Required work:
When a record contains an image, skip the image and retype the rest of that record exactly.

Given records:

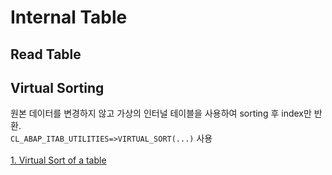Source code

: # Internal Table
## Read Table
## Virtual Sorting
원본 데이터를 변경하지 않고 가상의 인터널 테이블을 사용하여 sorting 후 index만 반환.
<br>
`CL_ABAP_ITAB_UTILITIES=>VIRTUAL_SORT(...)` 사용
<br><br>
[1. Virtual Sort of a table](./src/Virtual_Sort_of_a_table.md)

Answer to this problem:
Source code

: # Internal Table
## Read Table
## Virtual Sorting
원본 데이터를 변경하지 않고 가상의 인터널 테이블을 사용하여 sorting 후 index만 반환.
<br>
`CL_ABAP_ITAB_UTILITIES=>VIRTUAL_SORT(...)` 사용
<br><br>
[1. Virtual Sort of a table](./src/Virtual_Sort_of_a_table.md)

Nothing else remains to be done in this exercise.